To determine if a set of data points is linear, one of the first steps is to calculate the slope between successive points. The slope, often symbolized as \(m\), tells us how much the \(y\)-value changes for each unit change in \(x\). In essence, it represents the steepness or incline of the line formed by the data points.

To perform this calculation, we use the slope formula:

• \(m = \frac{\Delta y}{\Delta x} \)

This formula calculates the ratio of the change in \(y\) (\(\Delta y\)) to the change in \(x\) (\(\Delta x\)). If the data is linear, this slope will remain the same for any two points on the line. In our case, we find consistent slopes, such as calculating for pairs:

• \(\frac{-\frac{3}{2}}{2} = -\frac{3}{4}\)

When \(m\) is constant, it strongly suggests linearity.

Having a constant slope is a crucial characteristic of linear data. This means that regardless of which two points you choose to calculate the slope from, the value of \(m\) should remain the same. It's this uniformity that defines a straight line in a graph.

Given the dataset from our exercise, we've determined that each set of successive points results in a slope of \(-\frac{3}{4}\). Calculating the differences in the \(y\)-values and \(x\)-values separately for each pair yields the same slope, confirming the characteristic of linear data. The steps are straightforward:

• Identify changes in \(x\) (\(\Delta x\) is constant at \(2\))
• Identify changes in \(y\) (each \(\Delta y = -\frac{3}{2}\))
• Use the formula \(m = \frac{\Delta y}{\Delta x}\) for each pair

Upon seeing a consistent slope across all intervals, we can confidently state the data forms a linear relationship.

Recognizing patterns in data is an essential skill, particularly in identifying linear versus nonlinear patterns.
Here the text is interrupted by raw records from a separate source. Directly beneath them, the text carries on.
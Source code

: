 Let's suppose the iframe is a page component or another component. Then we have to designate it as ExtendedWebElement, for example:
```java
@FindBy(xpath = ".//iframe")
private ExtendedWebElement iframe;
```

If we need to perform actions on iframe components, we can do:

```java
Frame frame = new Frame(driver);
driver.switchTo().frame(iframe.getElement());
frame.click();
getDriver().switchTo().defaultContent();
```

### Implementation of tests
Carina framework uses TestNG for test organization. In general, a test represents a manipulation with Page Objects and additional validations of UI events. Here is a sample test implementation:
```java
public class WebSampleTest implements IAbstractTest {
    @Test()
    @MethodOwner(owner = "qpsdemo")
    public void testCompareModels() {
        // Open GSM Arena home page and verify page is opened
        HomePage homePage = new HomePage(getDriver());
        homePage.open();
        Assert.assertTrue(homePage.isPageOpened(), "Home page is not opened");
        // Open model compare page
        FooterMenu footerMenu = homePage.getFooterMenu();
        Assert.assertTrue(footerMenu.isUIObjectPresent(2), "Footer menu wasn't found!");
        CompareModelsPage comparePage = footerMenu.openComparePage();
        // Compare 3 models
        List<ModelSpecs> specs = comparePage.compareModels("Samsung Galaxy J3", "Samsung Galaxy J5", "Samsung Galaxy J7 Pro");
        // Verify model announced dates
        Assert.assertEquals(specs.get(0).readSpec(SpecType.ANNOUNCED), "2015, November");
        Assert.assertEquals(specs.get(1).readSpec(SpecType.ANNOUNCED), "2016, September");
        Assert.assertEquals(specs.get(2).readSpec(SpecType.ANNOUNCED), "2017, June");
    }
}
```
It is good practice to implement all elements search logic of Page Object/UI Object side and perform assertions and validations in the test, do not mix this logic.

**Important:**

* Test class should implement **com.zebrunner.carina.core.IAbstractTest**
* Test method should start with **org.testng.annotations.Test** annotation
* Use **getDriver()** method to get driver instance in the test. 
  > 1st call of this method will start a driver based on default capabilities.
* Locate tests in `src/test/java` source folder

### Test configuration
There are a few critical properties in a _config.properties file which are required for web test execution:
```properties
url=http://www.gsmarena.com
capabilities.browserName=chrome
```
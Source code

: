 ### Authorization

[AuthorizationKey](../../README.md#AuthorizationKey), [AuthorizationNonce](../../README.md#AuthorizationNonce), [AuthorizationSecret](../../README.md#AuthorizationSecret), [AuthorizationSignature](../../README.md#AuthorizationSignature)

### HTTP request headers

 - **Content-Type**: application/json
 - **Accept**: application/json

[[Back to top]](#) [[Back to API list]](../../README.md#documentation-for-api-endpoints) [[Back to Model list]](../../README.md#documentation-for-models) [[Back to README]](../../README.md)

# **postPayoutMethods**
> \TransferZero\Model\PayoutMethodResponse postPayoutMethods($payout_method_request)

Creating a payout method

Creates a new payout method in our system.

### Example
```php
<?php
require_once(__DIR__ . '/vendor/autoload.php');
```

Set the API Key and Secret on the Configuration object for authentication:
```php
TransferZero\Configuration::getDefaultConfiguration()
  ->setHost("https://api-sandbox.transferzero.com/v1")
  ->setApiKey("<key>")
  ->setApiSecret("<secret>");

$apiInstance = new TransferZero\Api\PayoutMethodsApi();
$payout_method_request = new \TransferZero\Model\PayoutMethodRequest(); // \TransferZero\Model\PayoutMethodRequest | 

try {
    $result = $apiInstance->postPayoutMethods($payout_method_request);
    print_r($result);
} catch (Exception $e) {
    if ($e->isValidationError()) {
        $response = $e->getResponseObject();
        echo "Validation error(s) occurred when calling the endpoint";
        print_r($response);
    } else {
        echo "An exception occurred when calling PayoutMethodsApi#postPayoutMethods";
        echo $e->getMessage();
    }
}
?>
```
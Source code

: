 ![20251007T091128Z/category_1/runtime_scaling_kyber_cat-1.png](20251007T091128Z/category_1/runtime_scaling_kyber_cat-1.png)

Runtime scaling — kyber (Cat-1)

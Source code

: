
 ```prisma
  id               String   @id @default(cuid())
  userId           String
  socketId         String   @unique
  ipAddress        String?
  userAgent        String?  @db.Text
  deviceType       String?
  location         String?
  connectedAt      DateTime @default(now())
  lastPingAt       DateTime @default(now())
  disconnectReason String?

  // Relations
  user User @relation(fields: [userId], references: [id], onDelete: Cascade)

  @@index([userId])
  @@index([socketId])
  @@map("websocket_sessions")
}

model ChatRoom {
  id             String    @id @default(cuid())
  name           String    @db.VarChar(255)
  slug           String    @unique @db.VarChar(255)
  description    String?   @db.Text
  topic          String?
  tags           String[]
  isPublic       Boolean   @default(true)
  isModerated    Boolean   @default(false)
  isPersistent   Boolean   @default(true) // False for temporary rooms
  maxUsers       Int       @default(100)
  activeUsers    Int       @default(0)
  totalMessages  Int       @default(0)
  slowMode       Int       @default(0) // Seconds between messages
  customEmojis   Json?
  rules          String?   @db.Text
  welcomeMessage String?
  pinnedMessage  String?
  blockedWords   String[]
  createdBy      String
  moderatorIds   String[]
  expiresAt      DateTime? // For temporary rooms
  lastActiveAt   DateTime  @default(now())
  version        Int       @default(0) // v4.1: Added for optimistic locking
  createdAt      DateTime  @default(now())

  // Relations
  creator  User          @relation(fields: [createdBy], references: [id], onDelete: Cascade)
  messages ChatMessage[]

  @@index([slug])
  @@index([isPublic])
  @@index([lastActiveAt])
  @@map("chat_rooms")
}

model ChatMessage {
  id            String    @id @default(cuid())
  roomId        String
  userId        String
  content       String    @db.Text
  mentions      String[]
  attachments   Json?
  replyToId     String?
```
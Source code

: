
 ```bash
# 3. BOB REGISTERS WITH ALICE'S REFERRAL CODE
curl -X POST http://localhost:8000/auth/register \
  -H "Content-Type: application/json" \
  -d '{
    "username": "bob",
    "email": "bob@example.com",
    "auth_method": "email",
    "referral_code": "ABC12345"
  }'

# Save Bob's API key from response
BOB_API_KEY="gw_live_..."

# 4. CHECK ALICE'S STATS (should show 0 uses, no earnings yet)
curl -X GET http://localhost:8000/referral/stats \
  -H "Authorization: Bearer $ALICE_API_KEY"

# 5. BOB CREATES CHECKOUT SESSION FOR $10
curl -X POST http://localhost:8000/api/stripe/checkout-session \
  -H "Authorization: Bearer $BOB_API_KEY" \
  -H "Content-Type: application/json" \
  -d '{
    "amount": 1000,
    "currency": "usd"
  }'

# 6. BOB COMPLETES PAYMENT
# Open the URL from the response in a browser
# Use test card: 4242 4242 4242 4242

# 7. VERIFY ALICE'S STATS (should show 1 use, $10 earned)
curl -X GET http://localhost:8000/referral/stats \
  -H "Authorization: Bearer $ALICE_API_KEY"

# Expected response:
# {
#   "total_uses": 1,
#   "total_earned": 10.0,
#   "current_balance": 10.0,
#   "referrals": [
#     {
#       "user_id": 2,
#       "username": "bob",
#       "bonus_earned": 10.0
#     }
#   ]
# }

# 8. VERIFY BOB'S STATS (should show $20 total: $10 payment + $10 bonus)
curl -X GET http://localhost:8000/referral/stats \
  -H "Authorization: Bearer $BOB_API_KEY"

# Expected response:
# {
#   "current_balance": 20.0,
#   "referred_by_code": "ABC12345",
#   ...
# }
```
Linear data can be visualized and understood easily due to its uniformity—a straight line displays this consistency clearly.

Here, our data points demonstrate such a pattern. By checking if each segment joins seamlessly along the line with a constant slope, we ensure that what we see visually aligns with our mathematical findings. If the slope results were mixed or inconsistent, the pattern would imply nonlinearity, such as curves or other irregularities.

In practice, identifying linear data allows us to predict other values along the line. With a known slope and one point, you could determine every other point through extrapolation—a powerful tool in data analysis and predictions. In summary, the pattern found in our exercise confirms that the data is linear, which is important for effective data description and analysis.